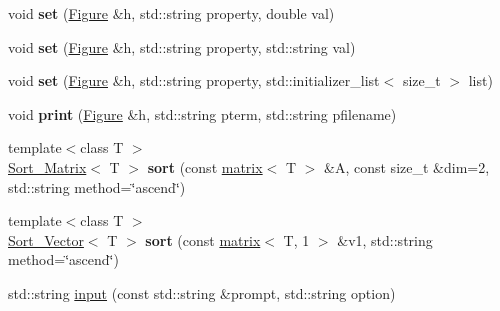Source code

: \begin{DoxyCompactItemize}
\item 
\hypertarget{namespacekeycpp_afcd6ae07fc18f5374868fe314f00108c}{void {\bfseries set} (\hyperlink{classkeycpp_1_1_figure}{Figure} \&h, std\-::string property, double val)}\label{namespacekeycpp_afcd6ae07fc18f5374868fe314f00108c}

\item 
\hypertarget{namespacekeycpp_a53fd8f41e3cdddb0dcca913eef5ee329}{void {\bfseries set} (\hyperlink{classkeycpp_1_1_figure}{Figure} \&h, std\-::string property, std\-::string val)}\label{namespacekeycpp_a53fd8f41e3cdddb0dcca913eef5ee329}

\item 
\hypertarget{namespacekeycpp_ae67eb981ff22ef79a4ee90a9a40ae21f}{void {\bfseries set} (\hyperlink{classkeycpp_1_1_figure}{Figure} \&h, std\-::string property, std\-::initializer\-\_\-list$<$ size\-\_\-t $>$ list)}\label{namespacekeycpp_ae67eb981ff22ef79a4ee90a9a40ae21f}

\item 
\hypertarget{namespacekeycpp_af9dec3da4533a1db21a6c6c4fe8e740a}{void {\bfseries print} (\hyperlink{classkeycpp_1_1_figure}{Figure} \&h, std\-::string pterm, std\-::string pfilename)}\label{namespacekeycpp_af9dec3da4533a1db21a6c6c4fe8e740a}

\item 
\hypertarget{namespacekeycpp_abe567d1c5cdf91722dfbe5da89e859e8}{{\footnotesize template$<$class T $>$ }\\\hyperlink{structkeycpp_1_1_sort___matrix}{Sort\-\_\-\-Matrix}$<$ T $>$ {\bfseries sort} (const \hyperlink{classkeycpp_1_1matrix}{matrix}$<$ T $>$ \&A, const size\-\_\-t \&dim=2, std\-::string method=\char`\"{}ascend\char`\"{})}\label{namespacekeycpp_abe567d1c5cdf91722dfbe5da89e859e8}

\item 
\hypertarget{namespacekeycpp_abf76824e94d38e4d242af792576701f5}{{\footnotesize template$<$class T $>$ }\\\hyperlink{structkeycpp_1_1_sort___vector}{Sort\-\_\-\-Vector}$<$ T $>$ {\bfseries sort} (const \hyperlink{classkeycpp_1_1matrix}{matrix}$<$ T, 1 $>$ \&v1, std\-::string method=\char`\"{}ascend\char`\"{})}\label{namespacekeycpp_abf76824e94d38e4d242af792576701f5}

\item 
\hypertarget{namespacekeycpp_aba69db64fe38ad271de1939d3f1a5520}{std\-::string \hyperlink{namespacekeycpp_aba69db64fe38ad271de1939d3f1a5520}{input} (const std\-::string \&prompt, std\-::string option)}\label{namespacekeycpp_aba69db64fe38ad271de1939d3f1a5520}


\end{DoxyCompactItemize}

┄┄┄┄┄┄┄┄┄┄

Every line of the listing should be copied precisely, with images omitted.

### TASK OUTPUT
Source code

: \begin{DoxyCompactItemize}
\item 
\hypertarget{namespacekeycpp_afcd6ae07fc18f5374868fe314f00108c}{void {\bfseries set} (\hyperlink{classkeycpp_1_1_figure}{Figure} \&h, std\-::string property, double val)}\label{namespacekeycpp_afcd6ae07fc18f5374868fe314f00108c}

\item 
\hypertarget{namespacekeycpp_a53fd8f41e3cdddb0dcca913eef5ee329}{void {\bfseries set} (\hyperlink{classkeycpp_1_1_figure}{Figure} \&h, std\-::string property, std\-::string val)}\label{namespacekeycpp_a53fd8f41e3cdddb0dcca913eef5ee329}

\item 
\hypertarget{namespacekeycpp_ae67eb981ff22ef79a4ee90a9a40ae21f}{void {\bfseries set} (\hyperlink{classkeycpp_1_1_figure}{Figure} \&h, std\-::string property, std\-::initializer\-\_\-list$<$ size\-\_\-t $>$ list)}\label{namespacekeycpp_ae67eb981ff22ef79a4ee90a9a40ae21f}

\item 
\hypertarget{namespacekeycpp_af9dec3da4533a1db21a6c6c4fe8e740a}{void {\bfseries print} (\hyperlink{classkeycpp_1_1_figure}{Figure} \&h, std\-::string pterm, std\-::string pfilename)}\label{namespacekeycpp_af9dec3da4533a1db21a6c6c4fe8e740a}

\item 
\hypertarget{namespacekeycpp_abe567d1c5cdf91722dfbe5da89e859e8}{{\footnotesize template$<$class T $>$ }\\\hyperlink{structkeycpp_1_1_sort___matrix}{Sort\-\_\-\-Matrix}$<$ T $>$ {\bfseries sort} (const \hyperlink{classkeycpp_1_1matrix}{matrix}$<$ T $>$ \&A, const size\-\_\-t \&dim=2, std\-::string method=\char`\"{}ascend\char`\"{})}\label{namespacekeycpp_abe567d1c5cdf91722dfbe5da89e859e8}

\item 
\hypertarget{namespacekeycpp_abf76824e94d38e4d242af792576701f5}{{\footnotesize template$<$class T $>$ }\\\hyperlink{structkeycpp_1_1_sort___vector}{Sort\-\_\-\-Vector}$<$ T $>$ {\bfseries sort} (const \hyperlink{classkeycpp_1_1matrix}{matrix}$<$ T, 1 $>$ \&v1, std\-::string method=\char`\"{}ascend\char`\"{})}\label{namespacekeycpp_abf76824e94d38e4d242af792576701f5}

\item 
\hypertarget{namespacekeycpp_aba69db64fe38ad271de1939d3f1a5520}{std\-::string \hyperlink{namespacekeycpp_aba69db64fe38ad271de1939d3f1a5520}{input} (const std\-::string \&prompt, std\-::string option)}\label{namespacekeycpp_aba69db64fe38ad271de1939d3f1a5520}


\end{DoxyCompactItemize}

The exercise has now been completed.